The Complete Woody Allen: A Retrospective Pt. 2 (1992-2011)

The Playlist By The Playlist Staff | The Playlist May 20, 2011 at 7:54AM

Woody Allen's latest, "Midnight in Paris," begins its roll-out in theaters today, and with it comes the second part of our complete retrospective on the great writer-director's work. (check out yesterday's Part One here). We pick up in 1992, with "Shadows and Fog."
20

“Hollywood Ending” (2002)
When you shoot a movie a year, there’s no level of genius that can keep their inspiration that strong every time out.

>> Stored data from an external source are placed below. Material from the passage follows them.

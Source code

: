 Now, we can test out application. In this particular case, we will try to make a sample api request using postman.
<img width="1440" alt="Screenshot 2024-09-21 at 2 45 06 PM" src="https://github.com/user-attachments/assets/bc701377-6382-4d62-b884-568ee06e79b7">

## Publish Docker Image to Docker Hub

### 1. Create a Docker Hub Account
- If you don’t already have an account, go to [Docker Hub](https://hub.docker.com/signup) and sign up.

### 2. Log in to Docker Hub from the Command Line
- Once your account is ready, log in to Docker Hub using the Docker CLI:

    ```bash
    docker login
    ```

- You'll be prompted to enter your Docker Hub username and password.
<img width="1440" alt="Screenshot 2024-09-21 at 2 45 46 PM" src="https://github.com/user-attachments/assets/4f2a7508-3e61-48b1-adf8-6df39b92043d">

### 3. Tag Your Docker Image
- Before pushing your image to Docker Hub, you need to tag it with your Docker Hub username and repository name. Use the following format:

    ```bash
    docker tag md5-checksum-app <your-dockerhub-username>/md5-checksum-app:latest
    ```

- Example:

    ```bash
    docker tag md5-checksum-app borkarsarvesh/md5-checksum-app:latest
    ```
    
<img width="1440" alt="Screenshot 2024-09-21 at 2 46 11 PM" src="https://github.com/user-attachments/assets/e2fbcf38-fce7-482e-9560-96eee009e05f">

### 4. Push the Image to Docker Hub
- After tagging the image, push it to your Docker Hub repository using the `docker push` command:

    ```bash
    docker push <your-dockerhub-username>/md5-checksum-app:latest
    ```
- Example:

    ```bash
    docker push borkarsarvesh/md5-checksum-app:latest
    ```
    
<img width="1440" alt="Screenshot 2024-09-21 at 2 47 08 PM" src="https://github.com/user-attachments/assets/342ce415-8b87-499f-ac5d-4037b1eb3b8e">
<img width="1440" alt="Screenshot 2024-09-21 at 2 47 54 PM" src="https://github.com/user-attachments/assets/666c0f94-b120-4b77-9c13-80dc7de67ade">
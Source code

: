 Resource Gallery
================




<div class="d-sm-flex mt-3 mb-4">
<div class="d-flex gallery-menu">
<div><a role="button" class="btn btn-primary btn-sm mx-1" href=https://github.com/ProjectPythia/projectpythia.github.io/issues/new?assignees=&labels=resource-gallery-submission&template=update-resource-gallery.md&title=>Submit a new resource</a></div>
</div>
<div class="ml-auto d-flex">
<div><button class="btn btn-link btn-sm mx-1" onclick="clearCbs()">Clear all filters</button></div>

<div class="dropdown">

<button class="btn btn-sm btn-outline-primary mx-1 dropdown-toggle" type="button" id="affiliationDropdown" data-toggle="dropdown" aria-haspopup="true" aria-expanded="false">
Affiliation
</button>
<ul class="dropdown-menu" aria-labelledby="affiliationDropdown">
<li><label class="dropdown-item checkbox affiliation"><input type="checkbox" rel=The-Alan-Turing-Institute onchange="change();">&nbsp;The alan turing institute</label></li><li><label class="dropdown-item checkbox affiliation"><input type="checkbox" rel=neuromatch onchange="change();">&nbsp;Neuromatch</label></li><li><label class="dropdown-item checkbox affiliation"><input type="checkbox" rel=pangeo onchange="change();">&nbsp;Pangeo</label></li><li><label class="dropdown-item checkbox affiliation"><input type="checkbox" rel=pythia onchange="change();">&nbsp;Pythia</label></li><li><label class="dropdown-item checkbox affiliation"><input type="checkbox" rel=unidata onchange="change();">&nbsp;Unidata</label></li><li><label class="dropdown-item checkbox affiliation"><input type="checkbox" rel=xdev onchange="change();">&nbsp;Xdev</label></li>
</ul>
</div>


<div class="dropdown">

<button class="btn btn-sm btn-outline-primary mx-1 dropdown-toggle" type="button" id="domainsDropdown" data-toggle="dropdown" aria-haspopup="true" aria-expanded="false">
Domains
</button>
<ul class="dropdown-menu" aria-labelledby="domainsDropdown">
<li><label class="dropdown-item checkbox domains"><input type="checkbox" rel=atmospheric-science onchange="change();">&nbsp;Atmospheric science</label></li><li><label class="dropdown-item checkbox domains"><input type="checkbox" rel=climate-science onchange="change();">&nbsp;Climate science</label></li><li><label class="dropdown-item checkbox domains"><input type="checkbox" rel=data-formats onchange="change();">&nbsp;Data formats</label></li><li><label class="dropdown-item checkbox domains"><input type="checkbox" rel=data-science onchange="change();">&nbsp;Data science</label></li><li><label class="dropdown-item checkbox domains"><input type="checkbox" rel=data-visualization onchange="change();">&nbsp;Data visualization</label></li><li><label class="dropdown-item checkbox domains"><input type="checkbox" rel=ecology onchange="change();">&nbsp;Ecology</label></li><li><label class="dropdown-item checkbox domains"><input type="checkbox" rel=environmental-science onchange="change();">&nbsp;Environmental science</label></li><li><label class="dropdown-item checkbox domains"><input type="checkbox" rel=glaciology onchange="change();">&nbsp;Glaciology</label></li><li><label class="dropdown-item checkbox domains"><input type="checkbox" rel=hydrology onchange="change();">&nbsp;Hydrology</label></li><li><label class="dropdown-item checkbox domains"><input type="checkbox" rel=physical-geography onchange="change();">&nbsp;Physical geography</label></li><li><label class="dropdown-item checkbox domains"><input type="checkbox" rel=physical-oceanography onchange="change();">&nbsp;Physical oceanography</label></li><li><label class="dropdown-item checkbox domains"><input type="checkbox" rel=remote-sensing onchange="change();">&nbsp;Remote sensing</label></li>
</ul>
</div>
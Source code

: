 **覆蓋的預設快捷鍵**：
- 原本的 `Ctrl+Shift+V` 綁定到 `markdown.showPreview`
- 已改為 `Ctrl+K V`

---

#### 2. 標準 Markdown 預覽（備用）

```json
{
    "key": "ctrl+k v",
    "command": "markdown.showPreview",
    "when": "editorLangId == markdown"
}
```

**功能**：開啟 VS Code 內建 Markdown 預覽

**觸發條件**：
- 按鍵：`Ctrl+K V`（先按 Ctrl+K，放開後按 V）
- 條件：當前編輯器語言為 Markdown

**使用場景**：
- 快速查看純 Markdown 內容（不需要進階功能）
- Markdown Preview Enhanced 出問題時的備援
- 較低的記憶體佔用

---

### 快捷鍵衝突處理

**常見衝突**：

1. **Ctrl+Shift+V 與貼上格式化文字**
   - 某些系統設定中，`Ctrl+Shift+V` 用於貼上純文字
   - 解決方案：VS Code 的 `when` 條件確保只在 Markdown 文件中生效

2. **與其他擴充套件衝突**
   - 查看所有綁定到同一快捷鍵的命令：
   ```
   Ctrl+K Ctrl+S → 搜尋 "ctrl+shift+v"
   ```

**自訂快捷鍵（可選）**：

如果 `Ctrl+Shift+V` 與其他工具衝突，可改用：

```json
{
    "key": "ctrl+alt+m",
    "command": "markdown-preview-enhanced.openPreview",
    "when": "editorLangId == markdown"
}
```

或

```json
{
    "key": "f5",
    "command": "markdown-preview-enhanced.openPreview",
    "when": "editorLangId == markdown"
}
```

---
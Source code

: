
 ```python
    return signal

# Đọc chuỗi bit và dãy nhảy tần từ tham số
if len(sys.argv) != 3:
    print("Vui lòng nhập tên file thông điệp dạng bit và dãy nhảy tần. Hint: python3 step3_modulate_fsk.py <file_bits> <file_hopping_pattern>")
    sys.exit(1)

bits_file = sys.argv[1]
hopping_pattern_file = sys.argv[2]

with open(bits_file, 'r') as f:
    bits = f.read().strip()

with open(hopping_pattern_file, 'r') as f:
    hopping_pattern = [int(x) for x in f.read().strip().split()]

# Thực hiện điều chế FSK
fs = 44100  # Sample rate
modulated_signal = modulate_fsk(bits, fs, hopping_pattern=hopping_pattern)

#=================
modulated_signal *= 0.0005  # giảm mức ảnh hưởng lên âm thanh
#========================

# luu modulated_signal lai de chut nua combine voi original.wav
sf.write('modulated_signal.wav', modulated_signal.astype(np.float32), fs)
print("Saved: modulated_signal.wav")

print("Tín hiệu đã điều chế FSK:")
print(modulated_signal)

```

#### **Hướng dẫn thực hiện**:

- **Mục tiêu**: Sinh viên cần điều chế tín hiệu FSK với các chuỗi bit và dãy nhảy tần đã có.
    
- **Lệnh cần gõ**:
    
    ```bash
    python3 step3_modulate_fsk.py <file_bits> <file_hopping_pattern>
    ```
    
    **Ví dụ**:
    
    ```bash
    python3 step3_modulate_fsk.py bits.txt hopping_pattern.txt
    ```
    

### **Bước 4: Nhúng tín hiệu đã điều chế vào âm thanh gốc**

So yes, you get the occasional “Hollywood Ending,” a remarkably tone-deaf Hollywood satire that is both too inside-baseball and overwhelmingly broad and useless. Allen plays a celebrated director well past his prime (hmm...) who gets back into the industry by teaming with an ex-wife, a high pressure situation that causes him to become psychosomatically blind. Did you guess that the punchline involved him directing the film anyway? “Hollywood Ending” isn’t helped by the fact that Allen is working with one of his least-qualified casts, giving major screen time to the manic Tea Leoni and the bronzed, oblivious George Hamilton, resulting in a film that wants to take advantage of the lower standards of today’s yuckfests while also maintaining that classical Hollywood vibe. [D+]

“Anything Else” (2003)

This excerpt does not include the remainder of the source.